TASK PROMPT
In the entries below, find each line with the string "Creates" and copy it.

GIVEN ENTRIES
>>>
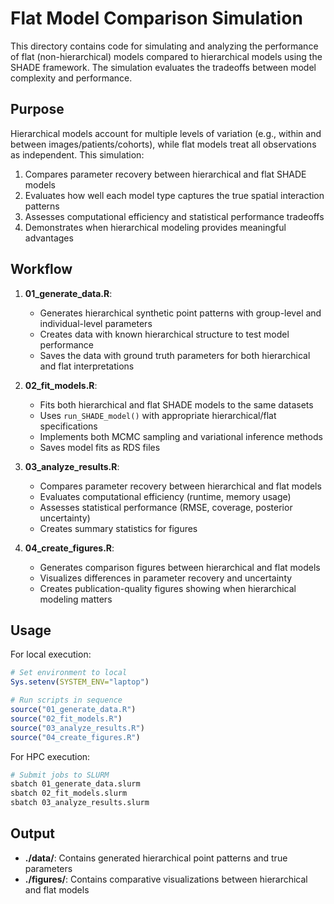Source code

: # Flat Model Comparison Simulation

This directory contains code for simulating and analyzing the performance of flat (non-hierarchical) models compared to hierarchical models using the SHADE framework. The simulation evaluates the tradeoffs between model complexity and performance.

## Purpose

Hierarchical models account for multiple levels of variation (e.g., within and between images/patients/cohorts), while flat models treat all observations as independent. This simulation:

1. Compares parameter recovery between hierarchical and flat SHADE models
2. Evaluates how well each model type captures the true spatial interaction patterns
3. Assesses computational efficiency and statistical performance tradeoffs
4. Demonstrates when hierarchical modeling provides meaningful advantages

## Workflow

1. **01_generate_data.R**: 
   - Generates hierarchical synthetic point patterns with group-level and individual-level parameters
   - Creates data with known hierarchical structure to test model performance
   - Saves the data with ground truth parameters for both hierarchical and flat interpretations

2. **02_fit_models.R**: 
   - Fits both hierarchical and flat SHADE models to the same datasets
   - Uses `run_SHADE_model()` with appropriate hierarchical/flat specifications
   - Implements both MCMC sampling and variational inference methods
   - Saves model fits as RDS files

3. **03_analyze_results.R**: 
   - Compares parameter recovery between hierarchical and flat models
   - Evaluates computational efficiency (runtime, memory usage)
   - Assesses statistical performance (RMSE, coverage, posterior uncertainty)
   - Creates summary statistics for figures

4. **04_create_figures.R**: 
   - Generates comparison figures between hierarchical and flat models
   - Visualizes differences in parameter recovery and uncertainty
   - Creates publication-quality figures showing when hierarchical modeling matters

## Usage

For local execution:
```r
# Set environment to local
Sys.setenv(SYSTEM_ENV="laptop")

# Run scripts in sequence
source("01_generate_data.R")
source("02_fit_models.R")
source("03_analyze_results.R")
source("04_create_figures.R")
```

For HPC execution:
```bash
# Submit jobs to SLURM
sbatch 01_generate_data.slurm
sbatch 02_fit_models.slurm
sbatch 03_analyze_results.slurm
```

## Output

- **./data/**: Contains generated hierarchical point patterns and true parameters
- **./figures/**: Contains comparative visualizations between hierarchical and flat models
<<<
EXPECTED ANSWER
   - Creates data with known hierarchical structure to test model performance
   - Creates summary statistics for figures
   - Creates publication-quality figures showing when hierarchical modeling matters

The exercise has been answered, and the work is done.